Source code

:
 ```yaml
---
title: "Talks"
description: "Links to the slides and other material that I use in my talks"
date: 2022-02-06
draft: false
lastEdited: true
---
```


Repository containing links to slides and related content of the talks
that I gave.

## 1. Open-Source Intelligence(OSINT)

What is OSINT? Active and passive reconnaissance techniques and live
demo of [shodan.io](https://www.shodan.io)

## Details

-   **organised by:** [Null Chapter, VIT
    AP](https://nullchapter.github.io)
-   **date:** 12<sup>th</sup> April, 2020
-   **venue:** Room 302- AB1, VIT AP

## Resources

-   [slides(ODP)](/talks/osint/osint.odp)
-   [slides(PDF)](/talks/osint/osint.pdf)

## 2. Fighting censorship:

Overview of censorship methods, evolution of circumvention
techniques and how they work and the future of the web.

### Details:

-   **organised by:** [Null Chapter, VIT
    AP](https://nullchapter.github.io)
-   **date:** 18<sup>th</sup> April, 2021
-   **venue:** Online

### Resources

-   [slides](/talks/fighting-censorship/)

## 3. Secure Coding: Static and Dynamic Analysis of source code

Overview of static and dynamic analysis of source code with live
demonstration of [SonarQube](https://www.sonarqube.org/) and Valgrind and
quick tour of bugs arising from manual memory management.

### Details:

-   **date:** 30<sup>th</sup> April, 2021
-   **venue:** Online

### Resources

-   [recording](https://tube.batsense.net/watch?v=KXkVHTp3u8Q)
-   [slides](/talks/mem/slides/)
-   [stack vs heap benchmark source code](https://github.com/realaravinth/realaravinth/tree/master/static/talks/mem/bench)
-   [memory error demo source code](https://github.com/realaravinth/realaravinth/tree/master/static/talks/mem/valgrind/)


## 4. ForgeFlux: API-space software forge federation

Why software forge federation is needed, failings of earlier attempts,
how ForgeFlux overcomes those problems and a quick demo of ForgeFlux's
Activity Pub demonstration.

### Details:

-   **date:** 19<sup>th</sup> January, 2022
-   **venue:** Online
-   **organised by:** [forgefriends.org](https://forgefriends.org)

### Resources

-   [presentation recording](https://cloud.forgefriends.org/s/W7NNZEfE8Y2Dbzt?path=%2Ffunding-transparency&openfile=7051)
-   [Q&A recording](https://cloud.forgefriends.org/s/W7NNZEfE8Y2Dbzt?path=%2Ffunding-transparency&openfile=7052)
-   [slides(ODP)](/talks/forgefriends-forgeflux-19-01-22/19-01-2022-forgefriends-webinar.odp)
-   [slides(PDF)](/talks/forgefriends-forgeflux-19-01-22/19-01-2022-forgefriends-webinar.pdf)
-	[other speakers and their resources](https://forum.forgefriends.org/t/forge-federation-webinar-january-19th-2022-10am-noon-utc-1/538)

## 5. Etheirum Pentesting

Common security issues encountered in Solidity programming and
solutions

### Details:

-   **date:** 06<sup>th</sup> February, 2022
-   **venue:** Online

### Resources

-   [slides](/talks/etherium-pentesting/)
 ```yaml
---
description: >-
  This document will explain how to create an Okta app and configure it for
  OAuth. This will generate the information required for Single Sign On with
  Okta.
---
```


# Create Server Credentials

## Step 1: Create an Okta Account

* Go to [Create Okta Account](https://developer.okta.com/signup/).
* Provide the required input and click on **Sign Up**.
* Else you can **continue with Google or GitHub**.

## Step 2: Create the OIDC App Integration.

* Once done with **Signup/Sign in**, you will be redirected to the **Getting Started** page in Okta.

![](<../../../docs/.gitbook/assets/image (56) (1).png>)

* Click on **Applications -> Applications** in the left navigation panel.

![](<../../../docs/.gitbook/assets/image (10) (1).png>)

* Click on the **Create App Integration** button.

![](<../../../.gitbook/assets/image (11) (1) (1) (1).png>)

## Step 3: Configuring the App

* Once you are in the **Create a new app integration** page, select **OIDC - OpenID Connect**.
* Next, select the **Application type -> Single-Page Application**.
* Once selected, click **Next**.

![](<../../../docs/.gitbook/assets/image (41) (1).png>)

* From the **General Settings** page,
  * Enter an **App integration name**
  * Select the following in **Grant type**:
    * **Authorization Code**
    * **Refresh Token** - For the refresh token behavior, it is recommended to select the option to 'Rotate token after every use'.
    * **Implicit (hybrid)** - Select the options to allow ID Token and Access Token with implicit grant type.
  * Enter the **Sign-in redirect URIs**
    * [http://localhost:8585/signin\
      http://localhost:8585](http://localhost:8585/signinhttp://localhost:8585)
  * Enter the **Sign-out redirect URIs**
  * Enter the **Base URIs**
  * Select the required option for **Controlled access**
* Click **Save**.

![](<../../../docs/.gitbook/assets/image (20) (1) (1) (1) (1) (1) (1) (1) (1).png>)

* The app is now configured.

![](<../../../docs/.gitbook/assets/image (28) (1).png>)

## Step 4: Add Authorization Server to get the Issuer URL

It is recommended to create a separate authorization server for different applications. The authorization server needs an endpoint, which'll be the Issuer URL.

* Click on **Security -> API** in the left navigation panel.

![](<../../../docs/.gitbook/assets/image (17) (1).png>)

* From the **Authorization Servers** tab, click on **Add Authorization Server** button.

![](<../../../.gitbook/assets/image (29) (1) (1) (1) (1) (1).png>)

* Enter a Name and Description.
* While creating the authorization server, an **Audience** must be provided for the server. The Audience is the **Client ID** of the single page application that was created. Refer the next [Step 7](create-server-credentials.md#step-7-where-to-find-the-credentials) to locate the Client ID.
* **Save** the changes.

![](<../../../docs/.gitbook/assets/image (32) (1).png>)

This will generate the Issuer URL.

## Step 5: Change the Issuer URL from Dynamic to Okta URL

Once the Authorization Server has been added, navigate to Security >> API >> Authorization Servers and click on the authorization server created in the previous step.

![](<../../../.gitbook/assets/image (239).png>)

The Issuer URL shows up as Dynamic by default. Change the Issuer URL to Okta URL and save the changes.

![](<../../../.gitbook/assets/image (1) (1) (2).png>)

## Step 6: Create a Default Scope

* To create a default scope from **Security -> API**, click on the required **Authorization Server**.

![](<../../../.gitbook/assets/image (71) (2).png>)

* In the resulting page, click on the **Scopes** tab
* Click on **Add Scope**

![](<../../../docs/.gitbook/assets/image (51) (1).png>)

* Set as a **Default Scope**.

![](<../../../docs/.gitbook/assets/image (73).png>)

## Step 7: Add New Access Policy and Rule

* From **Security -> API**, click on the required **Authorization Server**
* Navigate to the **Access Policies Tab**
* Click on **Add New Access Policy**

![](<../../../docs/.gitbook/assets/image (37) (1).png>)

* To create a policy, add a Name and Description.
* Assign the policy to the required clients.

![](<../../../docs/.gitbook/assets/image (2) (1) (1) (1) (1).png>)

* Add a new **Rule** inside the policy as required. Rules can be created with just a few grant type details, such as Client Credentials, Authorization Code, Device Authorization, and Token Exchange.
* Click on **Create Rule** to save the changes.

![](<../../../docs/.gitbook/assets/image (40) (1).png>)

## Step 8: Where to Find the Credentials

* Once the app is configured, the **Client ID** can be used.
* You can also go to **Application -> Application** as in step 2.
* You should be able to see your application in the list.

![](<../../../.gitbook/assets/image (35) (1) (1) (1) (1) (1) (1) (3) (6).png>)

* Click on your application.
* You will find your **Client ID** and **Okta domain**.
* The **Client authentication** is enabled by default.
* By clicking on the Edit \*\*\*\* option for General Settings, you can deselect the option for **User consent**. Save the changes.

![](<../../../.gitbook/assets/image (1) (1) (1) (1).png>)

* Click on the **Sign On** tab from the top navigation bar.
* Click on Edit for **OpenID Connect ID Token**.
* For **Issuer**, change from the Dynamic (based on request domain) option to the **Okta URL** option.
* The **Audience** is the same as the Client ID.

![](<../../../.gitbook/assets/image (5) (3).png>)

:: Task to complete ::
In the listing above, locate the line with "and Token Exchange." and the line with "## Step 8: Where to Find the Credentials", then extract exactly those lines and every line between them, and nothing more.

:: Result ::
* Add a new **Rule** inside the policy as required. Rules can be created with just a few grant type details, such as Client Credentials, Authorization Code, Device Authorization, and Token Exchange.
* Click on **Create Rule** to save the changes.

![](<../../../docs/.gitbook/assets/image (40) (1).png>)

## Step 8: Where to Find the Credentials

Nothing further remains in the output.